Prompt →
Return, exactly and in full, the lines of the records below starting at the one with "2. 输入一个正整数数组(长度小于100)，找到最大的数字并输出" and ending at the one with "The Knowledge Token", and no other lines.

── Dataset excerpts ──

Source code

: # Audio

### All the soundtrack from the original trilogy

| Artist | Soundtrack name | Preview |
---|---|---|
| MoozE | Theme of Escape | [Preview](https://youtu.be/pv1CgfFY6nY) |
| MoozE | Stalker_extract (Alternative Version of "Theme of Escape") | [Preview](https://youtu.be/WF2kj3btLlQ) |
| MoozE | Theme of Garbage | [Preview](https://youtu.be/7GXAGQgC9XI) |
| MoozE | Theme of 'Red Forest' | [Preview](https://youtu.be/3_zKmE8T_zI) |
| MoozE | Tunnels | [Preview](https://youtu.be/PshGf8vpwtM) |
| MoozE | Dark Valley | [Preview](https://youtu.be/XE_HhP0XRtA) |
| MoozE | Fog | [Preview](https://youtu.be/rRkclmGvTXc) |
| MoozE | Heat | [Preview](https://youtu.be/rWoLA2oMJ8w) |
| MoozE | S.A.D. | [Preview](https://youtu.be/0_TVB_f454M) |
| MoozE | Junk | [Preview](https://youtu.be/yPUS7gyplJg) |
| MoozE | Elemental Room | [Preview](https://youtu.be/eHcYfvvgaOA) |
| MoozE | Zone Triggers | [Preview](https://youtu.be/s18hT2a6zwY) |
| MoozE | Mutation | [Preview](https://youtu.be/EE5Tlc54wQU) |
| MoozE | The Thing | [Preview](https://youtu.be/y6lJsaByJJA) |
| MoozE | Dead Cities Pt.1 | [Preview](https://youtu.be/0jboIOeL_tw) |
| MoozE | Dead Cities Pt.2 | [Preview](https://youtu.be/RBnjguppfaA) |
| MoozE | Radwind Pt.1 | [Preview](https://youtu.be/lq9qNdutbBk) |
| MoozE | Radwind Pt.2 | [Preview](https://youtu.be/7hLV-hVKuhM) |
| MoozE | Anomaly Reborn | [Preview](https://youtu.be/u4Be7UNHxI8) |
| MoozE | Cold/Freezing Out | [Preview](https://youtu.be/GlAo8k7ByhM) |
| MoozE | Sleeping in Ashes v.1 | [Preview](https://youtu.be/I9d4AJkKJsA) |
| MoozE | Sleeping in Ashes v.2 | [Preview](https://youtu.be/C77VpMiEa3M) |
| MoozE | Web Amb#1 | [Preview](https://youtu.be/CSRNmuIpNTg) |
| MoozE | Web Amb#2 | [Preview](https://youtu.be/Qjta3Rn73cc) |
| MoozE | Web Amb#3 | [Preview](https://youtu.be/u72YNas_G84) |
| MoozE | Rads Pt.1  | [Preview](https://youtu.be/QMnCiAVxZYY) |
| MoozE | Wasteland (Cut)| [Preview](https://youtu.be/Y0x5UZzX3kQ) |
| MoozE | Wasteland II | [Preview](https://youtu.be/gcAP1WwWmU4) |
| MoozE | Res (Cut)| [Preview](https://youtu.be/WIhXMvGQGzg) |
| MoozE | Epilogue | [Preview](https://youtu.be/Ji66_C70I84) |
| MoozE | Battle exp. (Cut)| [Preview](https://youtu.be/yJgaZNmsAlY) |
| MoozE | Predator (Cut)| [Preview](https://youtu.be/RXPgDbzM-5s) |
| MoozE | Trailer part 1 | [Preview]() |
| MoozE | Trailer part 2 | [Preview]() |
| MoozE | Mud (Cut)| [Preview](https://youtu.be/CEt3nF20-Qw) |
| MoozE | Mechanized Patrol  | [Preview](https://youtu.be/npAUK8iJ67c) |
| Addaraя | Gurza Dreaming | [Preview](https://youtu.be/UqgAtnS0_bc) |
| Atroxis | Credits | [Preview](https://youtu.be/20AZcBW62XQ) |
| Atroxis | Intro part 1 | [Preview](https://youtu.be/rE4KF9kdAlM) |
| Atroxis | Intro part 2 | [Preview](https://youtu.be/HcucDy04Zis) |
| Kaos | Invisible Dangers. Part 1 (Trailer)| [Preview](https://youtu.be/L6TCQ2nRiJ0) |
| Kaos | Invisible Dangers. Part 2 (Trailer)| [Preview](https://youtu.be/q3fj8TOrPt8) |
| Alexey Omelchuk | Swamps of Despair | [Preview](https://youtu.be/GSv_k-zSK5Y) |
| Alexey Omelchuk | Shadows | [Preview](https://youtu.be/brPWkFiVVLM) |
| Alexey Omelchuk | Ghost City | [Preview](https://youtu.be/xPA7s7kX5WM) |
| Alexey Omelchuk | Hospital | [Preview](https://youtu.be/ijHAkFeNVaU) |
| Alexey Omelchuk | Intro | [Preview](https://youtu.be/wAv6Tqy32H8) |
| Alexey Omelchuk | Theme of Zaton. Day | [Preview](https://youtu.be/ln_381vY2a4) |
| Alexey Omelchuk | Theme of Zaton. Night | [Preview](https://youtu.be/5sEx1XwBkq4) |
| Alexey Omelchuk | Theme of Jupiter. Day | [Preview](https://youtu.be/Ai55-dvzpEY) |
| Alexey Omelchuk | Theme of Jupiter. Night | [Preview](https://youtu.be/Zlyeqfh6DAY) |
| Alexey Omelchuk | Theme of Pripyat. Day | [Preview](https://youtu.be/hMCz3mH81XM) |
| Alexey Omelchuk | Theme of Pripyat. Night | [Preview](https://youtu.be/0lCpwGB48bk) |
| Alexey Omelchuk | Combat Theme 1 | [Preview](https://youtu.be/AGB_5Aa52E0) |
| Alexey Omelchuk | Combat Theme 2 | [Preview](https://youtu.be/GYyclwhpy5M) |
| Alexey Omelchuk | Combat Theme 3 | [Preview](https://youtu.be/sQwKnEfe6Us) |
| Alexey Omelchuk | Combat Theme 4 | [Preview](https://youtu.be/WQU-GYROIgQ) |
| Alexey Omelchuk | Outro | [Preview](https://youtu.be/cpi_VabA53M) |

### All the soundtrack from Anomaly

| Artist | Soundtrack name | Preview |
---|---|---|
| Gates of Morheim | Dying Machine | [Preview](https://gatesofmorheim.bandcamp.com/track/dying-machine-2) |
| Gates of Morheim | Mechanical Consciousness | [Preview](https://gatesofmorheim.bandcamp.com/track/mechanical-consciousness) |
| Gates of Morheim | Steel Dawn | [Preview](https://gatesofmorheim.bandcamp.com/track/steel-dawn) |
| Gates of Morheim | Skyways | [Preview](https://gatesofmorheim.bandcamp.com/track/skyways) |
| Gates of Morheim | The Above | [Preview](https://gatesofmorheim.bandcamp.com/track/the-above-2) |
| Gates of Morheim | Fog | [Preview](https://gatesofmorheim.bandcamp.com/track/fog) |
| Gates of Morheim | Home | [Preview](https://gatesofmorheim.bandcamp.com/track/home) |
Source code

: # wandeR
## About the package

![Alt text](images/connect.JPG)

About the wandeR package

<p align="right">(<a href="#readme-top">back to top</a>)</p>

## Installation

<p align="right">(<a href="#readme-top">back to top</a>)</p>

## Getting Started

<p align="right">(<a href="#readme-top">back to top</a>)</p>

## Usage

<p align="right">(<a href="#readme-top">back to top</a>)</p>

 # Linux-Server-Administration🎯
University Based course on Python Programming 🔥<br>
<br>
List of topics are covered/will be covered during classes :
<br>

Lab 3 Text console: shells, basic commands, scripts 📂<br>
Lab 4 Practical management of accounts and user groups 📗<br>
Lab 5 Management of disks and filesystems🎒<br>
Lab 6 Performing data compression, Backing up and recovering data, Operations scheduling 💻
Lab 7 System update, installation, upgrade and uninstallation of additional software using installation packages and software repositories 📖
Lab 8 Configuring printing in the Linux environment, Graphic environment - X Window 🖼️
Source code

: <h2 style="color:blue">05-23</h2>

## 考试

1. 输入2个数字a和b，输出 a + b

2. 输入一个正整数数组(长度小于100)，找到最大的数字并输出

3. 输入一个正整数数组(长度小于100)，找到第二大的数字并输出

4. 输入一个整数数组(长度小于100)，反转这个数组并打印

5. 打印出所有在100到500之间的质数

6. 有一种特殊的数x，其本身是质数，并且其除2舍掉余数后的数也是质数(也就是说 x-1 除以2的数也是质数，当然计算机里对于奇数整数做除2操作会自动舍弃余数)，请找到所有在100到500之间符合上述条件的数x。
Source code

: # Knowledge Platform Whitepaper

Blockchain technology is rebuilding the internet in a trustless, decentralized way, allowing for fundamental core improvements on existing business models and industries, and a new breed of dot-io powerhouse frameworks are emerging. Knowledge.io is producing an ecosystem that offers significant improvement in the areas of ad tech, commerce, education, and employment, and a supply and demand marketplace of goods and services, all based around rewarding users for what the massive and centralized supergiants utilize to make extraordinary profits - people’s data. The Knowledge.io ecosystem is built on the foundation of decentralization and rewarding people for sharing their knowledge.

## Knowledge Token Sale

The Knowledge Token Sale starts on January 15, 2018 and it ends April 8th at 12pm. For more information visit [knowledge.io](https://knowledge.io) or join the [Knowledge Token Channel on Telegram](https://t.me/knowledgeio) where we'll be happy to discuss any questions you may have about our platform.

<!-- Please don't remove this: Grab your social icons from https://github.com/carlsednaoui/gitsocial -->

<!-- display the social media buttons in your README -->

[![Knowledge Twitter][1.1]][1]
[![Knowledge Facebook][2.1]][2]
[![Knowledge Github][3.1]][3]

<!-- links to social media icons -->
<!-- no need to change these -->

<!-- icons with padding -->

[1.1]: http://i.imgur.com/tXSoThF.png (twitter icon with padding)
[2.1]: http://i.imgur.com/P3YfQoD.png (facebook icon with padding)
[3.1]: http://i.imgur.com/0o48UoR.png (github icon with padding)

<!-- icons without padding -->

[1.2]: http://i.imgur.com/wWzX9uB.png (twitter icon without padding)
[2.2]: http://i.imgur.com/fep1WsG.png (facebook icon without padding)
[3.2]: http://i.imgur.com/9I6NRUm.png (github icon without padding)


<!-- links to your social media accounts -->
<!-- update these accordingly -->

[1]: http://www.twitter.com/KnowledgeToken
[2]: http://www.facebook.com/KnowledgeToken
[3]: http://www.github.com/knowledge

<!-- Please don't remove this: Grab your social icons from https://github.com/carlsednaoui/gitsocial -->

───

Written solution →
2. 输入一个正整数数组(长度小于100)，找到最大的数字并输出

3. 输入一个正整数数组(长度小于100)，找到第二大的数字并输出

4. 输入一个整数数组(长度小于100)，反转这个数组并打印

5. 打印出所有在100到500之间的质数

6. 有一种特殊的数x，其本身是质数，并且其除2舍掉余数后的数也是质数(也就是说 x-1 除以2的数也是质数，当然计算机里对于奇数整数做除2操作会自动舍弃余数)，请找到所有在100到500之间符合上述条件的数x。
Source code

: # Knowledge Platform Whitepaper

Blockchain technology is rebuilding the internet in a trustless, decentralized way, allowing for fundamental core improvements on existing business models and industries, and a new breed of dot-io powerhouse frameworks are emerging. Knowledge.io is producing an ecosystem that offers significant improvement in the areas of ad tech, commerce, education, and employment, and a supply and demand marketplace of goods and services, all based around rewarding users for what the massive and centralized supergiants utilize to make extraordinary profits - people’s data. The Knowledge.io ecosystem is built on the foundation of decentralization and rewarding people for sharing their knowledge.

## Knowledge Token Sale

The Knowledge Token Sale starts on January 15, 2018 and it ends April 8th at 12pm. For more information visit [knowledge.io](https://knowledge.io) or join the [Knowledge Token Channel on Telegram](https://t.me/knowledgeio) where we'll be happy to discuss any questions you may have about our platform.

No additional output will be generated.